━━ Material supplied ━━
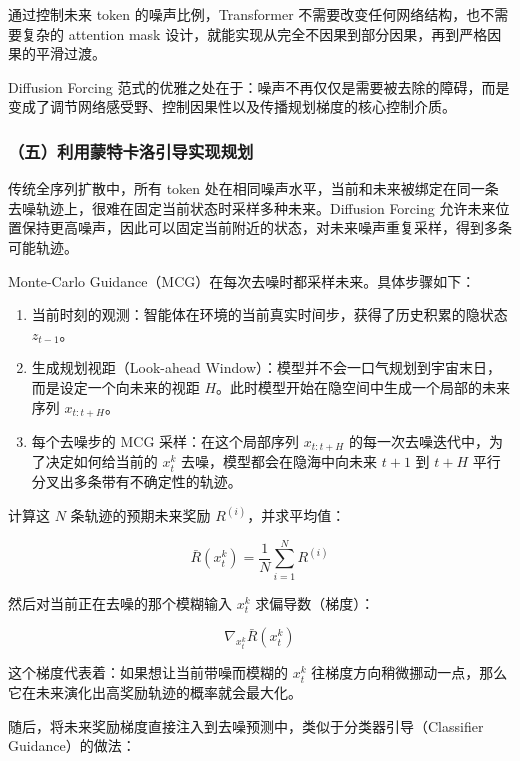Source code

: 通过控制未来 token 的噪声比例，Transformer 不需要改变任何网络结构，也不需要复杂的 attention mask 设计，就能实现从完全不因果到部分因果，再到严格因果的平滑过渡。

Diffusion Forcing 范式的优雅之处在于：噪声不再仅仅是需要被去除的障碍，而是变成了调节网络感受野、控制因果性以及传播规划梯度的核心控制介质。

\hypertarget{ux4e94ux5229ux7528ux8499ux7279ux5361ux6d1bux5f15ux5bfcux5b9eux73b0ux89c4ux5212}{%
\subsubsection{（五）利用蒙特卡洛引导实现规划}\label{ux4e94ux5229ux7528ux8499ux7279ux5361ux6d1bux5f15ux5bfcux5b9eux73b0ux89c4ux5212}}

传统全序列扩散中，所有 token 处在相同噪声水平，当前和未来被绑定在同一条去噪轨迹上，很难在固定当前状态时采样多种未来。Diffusion Forcing 允许未来位置保持更高噪声，因此可以固定当前附近的状态，对未来噪声重复采样，得到多条可能轨迹。

Monte-Carlo Guidance（MCG）在每次去噪时都采样未来。具体步骤如下：

\begin{enumerate}
\def\labelenumi{\arabic{enumi}.}
\tightlist
\item
  当前时刻的观测：智能体在环境的当前真实时间步，获得了历史积累的隐状态 \(z_{t-1}\)。
\item
  生成规划视距（Look-ahead Window）：模型并不会一口气规划到宇宙末日，而是设定一个向未来的视距 \(H\)。此时模型开始在隐空间中生成一个局部的未来序列 \(x_{t:t+H}\)。
\item
  每个去噪步的 MCG 采样：在这个局部序列 \(x_{t:t+H}\) 的每一次去噪迭代中，为了决定如何给当前的 \(x_t^k\) 去噪，模型都会在隐海中向未来 \(t+1\) 到 \(t+H\) 平行分叉出多条带有不确定性的轨迹。
\end{enumerate}

计算这 \(N\) 条轨迹的预期未来奖励 \(R^{(i)}\)，并求平均值：

\[
\bar{R}(x_t^k)=\frac{1}{N}\sum_{i=1}^N R^{(i)}
\]

然后对当前正在去噪的那个模糊输入 \(x_t^k\) 求偏导数（梯度）：

\[
\nabla_{x_t^k}\bar{R}(x_t^k)
\]

这个梯度代表着：如果想让当前带噪而模糊的 \(x_t^k\) 往梯度方向稍微挪动一点，那么它在未来演化出高奖励轨迹的概率就会最大化。

随后，将未来奖励梯度直接注入到去噪预测中，类似于分类器引导（Classifier Guidance）的做法：

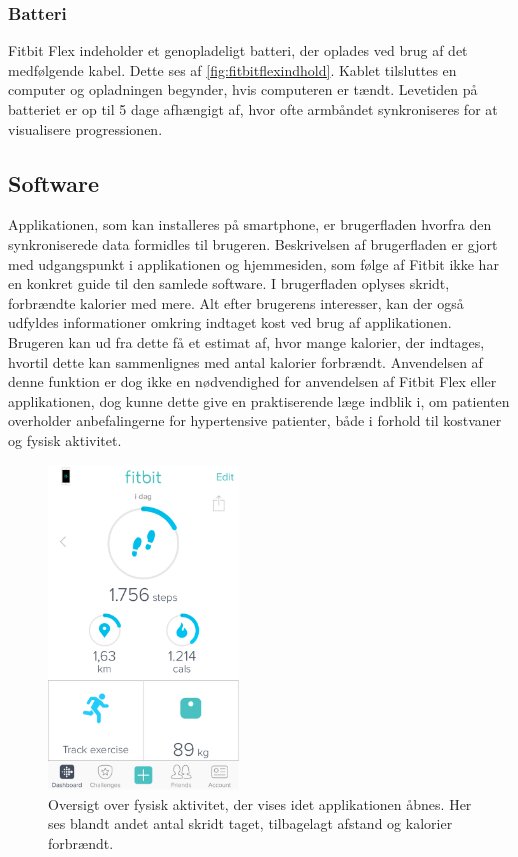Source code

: \subsubsection{Batteri} 
Fitbit Flex indeholder et genopladeligt batteri, der oplades ved brug af det medfølgende kabel. Dette ses af \autoref{fig:fitbitflexindhold}. Kablet tilsluttes en computer og opladningen begynder, hvis computeren er tændt. 
Levetiden på batteriet er op til 5 dage afhængigt af, hvor ofte armbåndet synkroniseres for at visualisere progressionen.


\subsection{Software}
Applikationen, som kan installeres på smartphone, er brugerfladen hvorfra den synkroniserede data formidles til brugeren. Beskrivelsen af brugerfladen er gjort med udgangspunkt i applikationen og hjemmesiden, som følge af Fitbit ikke har en konkret guide til den samlede software. I brugerfladen oplyses skridt, forbrændte kalorier med mere. 
Alt efter brugerens interesser, kan der også udfyldes informationer omkring indtaget kost ved brug af applikationen. Brugeren kan ud fra dette få et estimat af, hvor mange kalorier, der indtages, hvortil dette kan sammenlignes med antal kalorier forbrændt. Anvendelsen af denne funktion er dog ikke en nødvendighed for anvendelsen af Fitbit Flex eller applikationen, dog kunne dette give en praktiserende læge indblik i, om patienten overholder anbefalingerne for hypertensive patienter, både i forhold til kostvaner og fysisk aktivitet.

\begin{figure}[H]
	\centering
	\includegraphics[width=0.45\textwidth]{figures/burgerfladeoversigt}
	\caption{Oversigt over fysisk aktivitet, der vises idet applikationen åbnes. Her ses blandt andet antal skridt taget, tilbagelagt afstand og kalorier forbrændt.}
	\label{fig:brugerfladeoversigt}
\end{figure}


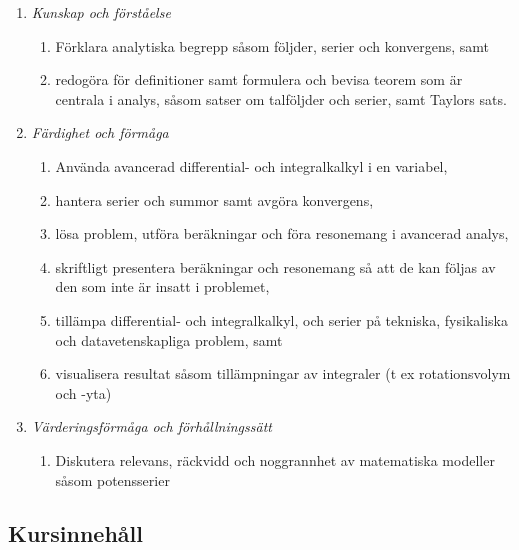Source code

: \begin{enumerate}
\def\labelenumi{\Alph{enumi}.}
\tightlist
\item
  \emph{Kunskap och förståelse}

  \begin{enumerate}
  \def\labelenumii{\Alph{enumi}.\arabic{enumii}.}
  \tightlist
  \item
    Förklara analytiska begrepp såsom följder, serier och konvergens,
    samt
  \item
    redogöra för definitioner samt formulera och bevisa teorem som är
    centrala i analys, såsom satser om talföljder och serier, samt
    Taylors sats.
  \end{enumerate}
\item
  \emph{Färdighet och förmåga}

  \begin{enumerate}
  \def\labelenumii{\Alph{enumi}.\arabic{enumii}.}
  \tightlist
  \item
    Använda avancerad differential- och integralkalkyl i en variabel,
  \item
    hantera serier och summor samt avgöra konvergens,
  \item
    lösa problem, utföra beräkningar och föra resonemang i avancerad
    analys,
  \item
    skriftligt presentera beräkningar och resonemang så att de kan
    följas av den som inte är insatt i problemet,
  \item
    tillämpa differential- och integralkalkyl, och serier på tekniska,
    fysikaliska och datavetenskapliga problem, samt
  \item
    visualisera resultat såsom tillämpningar av integraler (t ex
    rotationsvolym och -yta)
  \end{enumerate}
\item
  \emph{Värderingsförmåga och förhållningssätt}

  \begin{enumerate}
  \def\labelenumii{\Alph{enumi}.\arabic{enumii}.}
  \tightlist
  \item
    Diskutera relevans, räckvidd och noggrannhet av matematiska modeller
    såsom potensserier
  \end{enumerate}
\end{enumerate}

\subsection*{Kursinnehåll}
━━━
◆ Instructions to follow:
Transcribe, exactly and without additions, the lines of the records above, beginning with the line that contains "rotationsvolym och -yta)" and ending with the line that contains "Diskutera relevans, räckvidd", both included.

◆ Written reply:
    rotationsvolym och -yta)
  \end{enumerate}
\item
  \emph{Värderingsförmåga och förhållningssätt}

  \begin{enumerate}
  \def\labelenumii{\Alph{enumi}.\arabic{enumii}.}
  \tightlist
  \item
    Diskutera relevans, räckvidd och noggrannhet av matematiska modeller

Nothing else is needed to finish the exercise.